Options can also give clients tax-management benefits—the premiums lost on expired options can be harvested as capital losses, allowing investors to offset gains taken elsewhere. Using option premiums to conduct the sale of a position can also help offset gains on it, and gains incurred by the sale of options can be offset by the purchase of an equivalent option.

Options Versus Volatility

Volatility increases interest in options for multiple reasons. First, as Donnelly notes, many advisors are using options to hedge positions or an entire portfolio and to manage the beta in their portfolios.

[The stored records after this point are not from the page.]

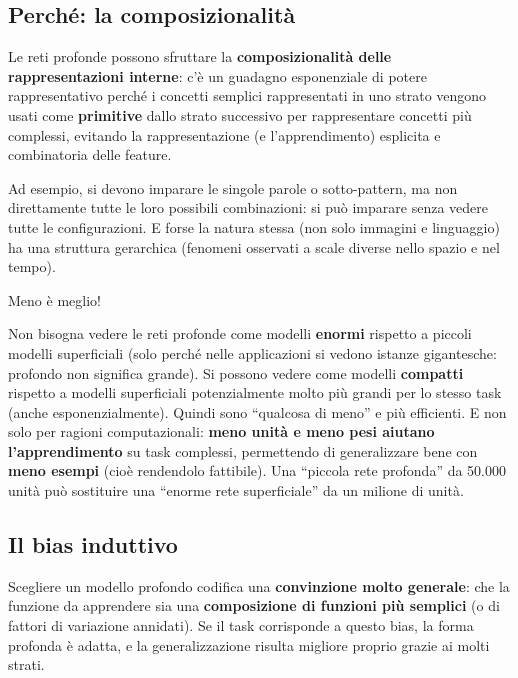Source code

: \subsection{Perché: la
composizionalità}\label{perchuxe9-la-composizionalituxe0}

Le reti profonde possono sfruttare la \textbf{composizionalità delle
rappresentazioni interne}: c'è un guadagno esponenziale di potere
rappresentativo perché i concetti semplici rappresentati in uno strato
vengono usati come \textbf{primitive} dallo strato successivo per
rappresentare concetti più complessi, evitando la rappresentazione (e
l'apprendimento) esplicita e combinatoria delle feature.

Ad esempio, si devono imparare le singole parole o sotto-pattern, ma non
direttamente tutte le loro possibili combinazioni: si può imparare senza
vedere tutte le configurazioni. E forse la natura stessa (non solo
immagini e linguaggio) ha una struttura gerarchica (fenomeni osservati a
scale diverse nello spazio e nel tempo).

\begin{boxtip}{Meno è meglio!}

Non bisogna vedere le reti profonde come modelli \textbf{enormi}
rispetto a piccoli modelli superficiali (solo perché nelle applicazioni
si vedono istanze gigantesche: profondo non significa grande). Si
possono vedere come modelli \textbf{compatti} rispetto a modelli
superficiali potenzialmente molto più grandi per lo stesso task (anche
esponenzialmente). Quindi sono ``qualcosa di meno'' e più efficienti. E
non solo per ragioni computazionali: \textbf{meno unità e meno pesi
aiutano l'apprendimento} su task complessi, permettendo di generalizzare
bene con \textbf{meno esempi} (cioè rendendolo fattibile). Una ``piccola
rete profonda'' da 50.000 unità può sostituire una ``enorme rete
superficiale'' da un milione di unità.

\end{boxtip}

\subsection{Il bias induttivo}\label{il-bias-induttivo}

Scegliere un modello profondo codifica una \textbf{convinzione molto
generale}: che la funzione da apprendere sia una \textbf{composizione di
funzioni più semplici} (o di fattori di variazione annidati). Se il task
corrisponde a questo bias, la forma profonda è adatta, e la
generalizzazione risulta migliore proprio grazie ai molti strati.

Volatility also makes strategies that write or sell options a better buy for investors, since option premiums increase with volatility, says Doug Kramer, co-head of qualitative and multi-asset class investing at Neuberger Berman.

“Higher premiums gives us more protection and cash flow to withstand these downswings,” says Kramer. “We’re in an interesting moment where the volatility regime appears to have changed somewhat. We’re in an environment where the writing of the options is producing materially higher cash flows than it has in the past.”

Neuberger Berman offers put-writing strategies in both separately managed accounts and in a ’40 Act mutual fund—the Neuberger Berman U.S. Equity Index PutWrite Strategy Fund (NUPIX), which Kramer co-manages. Instead of owning an equity index like the S&P 500 via a mutual fund or an ETF, NUPIX writes put options that give the buyer the right to sell the index at a specified price.

The CBOE S&P 500 PutWrite Index has outperformed the S&P 500 itself with lower volatility over the past 25 years, noted Kramer. In October, when the S&P 500 was down 7%, NUPIX was down 5%.

Mark Esposito, the president of institutional options trader Esposito Securities, says that advisors who embrace options only during volatility are missing the point of using them and the best opportunities for implementing them. Just trying to capture success when the VIX goes up, he says, is “not always a good use of capital,” says Esposito. “That’s an unsophisticated way to put on a trade during a turbulent market.”

Instead, most advisors should implement options between periods of volatility when premiums are lower, he says.

Speaking at the Inside Alternatives conference, Peter Raimondi, founder and CEO of Dakota Wealth Management, agreed. “You want to buy when there’s no volatility,” said Raimondi. “When the VIX is going up and the market is going down, it tells you the market is not on the put side. You want to buy puts when the market is going up.”